Jack Leroy Wilson Jr. (June 9, 1934 – January 21, 1984) was an American soul singer and performer. A tenor with a four-octave range, Wilson was a prominent figure in the transition of rhythm and blues into soul. Wilson was considered a master showman and one of the most dynamic singers and performers in pop, R&B, and rock and roll history, earning the nickname “Mr. Excitement”.
Wilson gained initial fame as a member of the R&B vocal group Billy Ward and His Dominoes. He went solo in 1957 and scored over 50 chart singles spanning the genres of R&B, pop, soul, doo-wop and easy listening, including 16 R&B Top 10 hits, in which six R&B of the repertoire ranked as number ones. On the Billboard Hot 100, Wilson scored 14 top 20 pop hits, six of which reached the top 10.
Wilson was posthumously inducted to the Rock and Roll Hall of Fame in 1987. He is also inducted into the National Rhythm & Blues Hall of Fame.
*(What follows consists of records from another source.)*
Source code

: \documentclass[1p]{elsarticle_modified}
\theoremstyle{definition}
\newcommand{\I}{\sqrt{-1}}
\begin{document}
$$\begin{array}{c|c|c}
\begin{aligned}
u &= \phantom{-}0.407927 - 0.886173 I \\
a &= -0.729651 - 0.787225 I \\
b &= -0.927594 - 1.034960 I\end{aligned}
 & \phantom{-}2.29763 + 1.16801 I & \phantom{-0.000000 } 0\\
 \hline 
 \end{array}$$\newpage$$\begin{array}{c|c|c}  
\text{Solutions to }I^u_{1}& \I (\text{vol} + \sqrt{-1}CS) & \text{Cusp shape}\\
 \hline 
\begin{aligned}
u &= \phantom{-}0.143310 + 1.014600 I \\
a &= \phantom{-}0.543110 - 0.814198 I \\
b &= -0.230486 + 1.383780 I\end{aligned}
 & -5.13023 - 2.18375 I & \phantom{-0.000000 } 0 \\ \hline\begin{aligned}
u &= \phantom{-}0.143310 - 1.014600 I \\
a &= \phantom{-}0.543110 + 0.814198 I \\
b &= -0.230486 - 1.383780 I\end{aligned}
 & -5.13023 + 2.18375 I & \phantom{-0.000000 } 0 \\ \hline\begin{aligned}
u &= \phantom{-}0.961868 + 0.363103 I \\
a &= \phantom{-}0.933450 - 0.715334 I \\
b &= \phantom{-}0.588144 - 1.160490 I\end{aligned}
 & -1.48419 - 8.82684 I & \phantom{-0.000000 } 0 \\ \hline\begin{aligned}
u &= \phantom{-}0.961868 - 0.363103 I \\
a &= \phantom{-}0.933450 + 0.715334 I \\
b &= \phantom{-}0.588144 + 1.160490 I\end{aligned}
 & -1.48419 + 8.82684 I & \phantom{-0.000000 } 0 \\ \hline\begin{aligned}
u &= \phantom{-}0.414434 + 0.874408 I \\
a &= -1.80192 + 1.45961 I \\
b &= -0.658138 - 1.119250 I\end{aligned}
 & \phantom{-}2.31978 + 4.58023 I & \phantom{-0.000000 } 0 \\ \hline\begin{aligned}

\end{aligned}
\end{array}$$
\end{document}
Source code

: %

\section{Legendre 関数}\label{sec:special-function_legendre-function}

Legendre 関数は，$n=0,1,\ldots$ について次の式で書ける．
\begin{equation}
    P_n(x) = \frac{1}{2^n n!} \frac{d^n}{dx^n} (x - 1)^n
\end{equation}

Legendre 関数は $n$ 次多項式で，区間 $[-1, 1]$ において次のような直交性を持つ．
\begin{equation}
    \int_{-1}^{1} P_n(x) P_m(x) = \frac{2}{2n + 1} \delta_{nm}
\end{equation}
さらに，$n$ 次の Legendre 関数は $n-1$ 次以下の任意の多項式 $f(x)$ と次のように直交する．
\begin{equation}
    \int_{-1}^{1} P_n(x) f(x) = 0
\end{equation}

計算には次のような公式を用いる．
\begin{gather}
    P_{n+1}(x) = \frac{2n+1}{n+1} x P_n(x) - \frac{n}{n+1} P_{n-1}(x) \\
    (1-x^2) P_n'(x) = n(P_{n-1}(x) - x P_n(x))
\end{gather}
Two of Wilson’s recordings were inducted into the Grammy Hall of Fame in 1999. He was honored with the Rhythm and Blues Foundation‘s Legacy Tribute Award in 2003. In 2004, Rolling Stone magazine ranked Jackie Wilson No. 69 on its list of the 100 Greatest Artists of All Time, and number 26 as one of the greatest singers of all time.
Jack Leroy Wilson Jr. was born on June 9, 1934, in Highland Park, Michigan, as the third and only surviving child of singer-songwriter Jack Leroy Wilson, Sr. (1903–1983) and Eliza Mae Wilson (1900–1975). Eliza Mae was born on the Billups-Whitfield Place in Lowndes County, Mississippi. Eliza Mae’s parents were Tom and Virginia Ransom. Wilson often visited his family in Columbusand was greatly influenced by the choir at Billups Chapel. Growing up in the suburban Detroit enclave of Highland Park, Wilson joined a gang called the Shakers and often got himself in trouble. Wilson’s alcoholic father was frequently absent and usually unemployed. In 1943, his parents separated shortly after Jackie’s ninth birthday.